Manche Vogelarten kann man problemlos miteinander vergesellschaften - hier sind es Kanarienvögel und Zebrafinken, die sich friedlich eine Voliere teilen. Ein ausreichendes Platzangebot ist allerdings immer Grundvoraussetzung, damit die Vögel stressfrei miteinander leben und gesund bleiben können.

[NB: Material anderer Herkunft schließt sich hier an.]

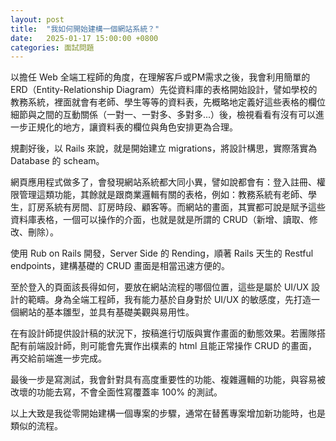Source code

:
 ```yaml
---
layout: post
title:  "我如何開始建構一個網站系統？"
date:   2025-01-17 15:00:00 +0800
categories: 面試問題
---
```

以擔任 Web 全端工程師的角度，在理解客戶或PM需求之後，我會利用簡單的 ERD（Entity-Relationship Diagram）先從資料庫的表格開始設計，譬如學校的教務系統，裡面就會有老師、學生等等的資料表，先概略地定義好這些表格的欄位細節與之間的互動關係（一對一、一對多、多對多...）後，檢視看看有沒有可以進一步正規化的地方，讓資料表的欄位與角色安排更為合理。

規劃好後，以 Rails 來說，就是開始建立 migrations，將設計構思，實際落實為 Database 的 scheam。

網頁應用程式做多了，會發現網站系統都大同小異，譬如說都會有：登入註冊、權限管理這類功能，其餘就是跟商業邏輯有關的表格，例如：教務系統有老師、學生，訂房系統有房間、訂房時段、顧客等。而網站的畫面，其實都可說是賦予這些資料庫表格，一個可以操作的介面，也就是就是所謂的 CRUD（新增、讀取、修改、刪除）。

使用 Rub on Rails 開發，Server Side 的  Rending，順著 Rails 天生的 Restful endpoints，建構基礎的 CRUD 畫面是相當迅速方便的。

至於登入的頁面該長得如何，要放在網站流程的哪個位置，這些是屬於 UI/UX 設計的範疇。身為全端工程師，我有能力基於自身對於 UI/UX 的敏感度，先打造一個網站的基本雛型，並具有基礎美觀與易用性。

在有設計師提供設計稿的狀況下，按稿進行切版與實作畫面的動態效果。若團隊搭配有前端設計師，則可能會先實作出樸素的 html 且能正常操作 CRUD 的畫面，再交給前端進一步完成。

最後一步是寫測試，我會針對具有高度重要性的功能、複雜邏輯的功能，與容易被改壞的功能去寫，不會全面性寫覆蓋率 100% 的測試。

以上大致是我從零開始建構一個專案的步驟，通常在替舊專案增加新功能時，也是類似的流程。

Warum Einzelhaltung von Vögeln grausam ist

Die Einzelhaltung von Vögeln war lange Zeit gängige Praxis. Früher war es ein gewohntes Bild in deutschen Wohnzimmern: Ein kleiner Käfig mit einem Wellensittich oder einem Kanarienvogel, der durchaus auch mal fliegen durfte. Was damals normal war, erlebt nun langsam aber sicher einen Wandel. Immer mehr Menschen sehen nicht "bloß einen Vogel", sondern ein ihnen anvertrautes Lebewesen. Ein Tier mit einfachen Bedürfnissen, von denen einige der wichtigsten jedoch vielfach ignoriert wurden - und es heute teilweise noch werden.

Dabei ist es doch ganz einfach: Neben den Grundbedürfnissen Futter, Wasser und sauberer Unterkunft brauchen Vögel Gesellschaft. Und zwar nicht (nur) uns Menschen, sondern viel mehr einen artgleichen Partner, mit dem sie in ihrer eigenen Sprache kommunzieren können und verstanden werden.

Auch Kanarienvögel - leider der Inbegriff für einzeln gehaltene Sänger - wollen nicht allein sein. Sie sind nicht so offensichtlich kuschelbedürftig wie beispielsweise Wellensittiche. Aber sie lieben es, mit einem oder mehreren Kumpels Neues zu erkunden, waghalsige Flugmanöver zu trainieren oder um die Wette zu singen.

Vögel wollen fliegen! Vögel müssen fliegen!

Ein Käfig ist optimalerweise nur ein Rückzugsort zum Schlafen, Fressen und Dösen. Steht das Türchen den ganzen Tag offen, dann kann man ein Auge zudrücken, wenn der Käfig nicht ganz so groß ist. Dennoch: Jeder Käfig, in dem nicht ein paar Flügelschläge möglich sind, sollte nur zu Transportzwecken (zum Tierarzt zum Beispiel) zum Einsatz kommen.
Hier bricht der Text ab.